__BRIEF__. For each line of the material, check for the string "href"; then state how many lines had it, giving only the number.

__DATA TO USE__.
____
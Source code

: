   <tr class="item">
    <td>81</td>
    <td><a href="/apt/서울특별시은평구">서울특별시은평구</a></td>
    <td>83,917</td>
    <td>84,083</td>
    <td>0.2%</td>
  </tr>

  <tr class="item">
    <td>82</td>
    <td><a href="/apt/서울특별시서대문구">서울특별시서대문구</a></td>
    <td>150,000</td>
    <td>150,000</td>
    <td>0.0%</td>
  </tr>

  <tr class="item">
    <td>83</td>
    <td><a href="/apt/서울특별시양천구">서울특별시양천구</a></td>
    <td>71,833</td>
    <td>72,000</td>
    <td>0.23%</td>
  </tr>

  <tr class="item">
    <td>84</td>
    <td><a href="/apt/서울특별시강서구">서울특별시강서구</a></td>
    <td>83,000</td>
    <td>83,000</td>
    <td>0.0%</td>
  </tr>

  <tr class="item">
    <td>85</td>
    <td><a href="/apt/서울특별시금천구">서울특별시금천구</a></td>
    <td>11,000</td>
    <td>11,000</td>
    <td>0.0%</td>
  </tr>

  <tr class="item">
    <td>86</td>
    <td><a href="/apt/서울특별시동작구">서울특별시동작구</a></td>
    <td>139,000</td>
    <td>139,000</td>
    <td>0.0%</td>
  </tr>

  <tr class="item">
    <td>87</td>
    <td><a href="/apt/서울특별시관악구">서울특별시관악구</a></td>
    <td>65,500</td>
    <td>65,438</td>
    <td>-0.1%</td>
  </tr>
____
__SOLUTION FOR THIS TASK__. 7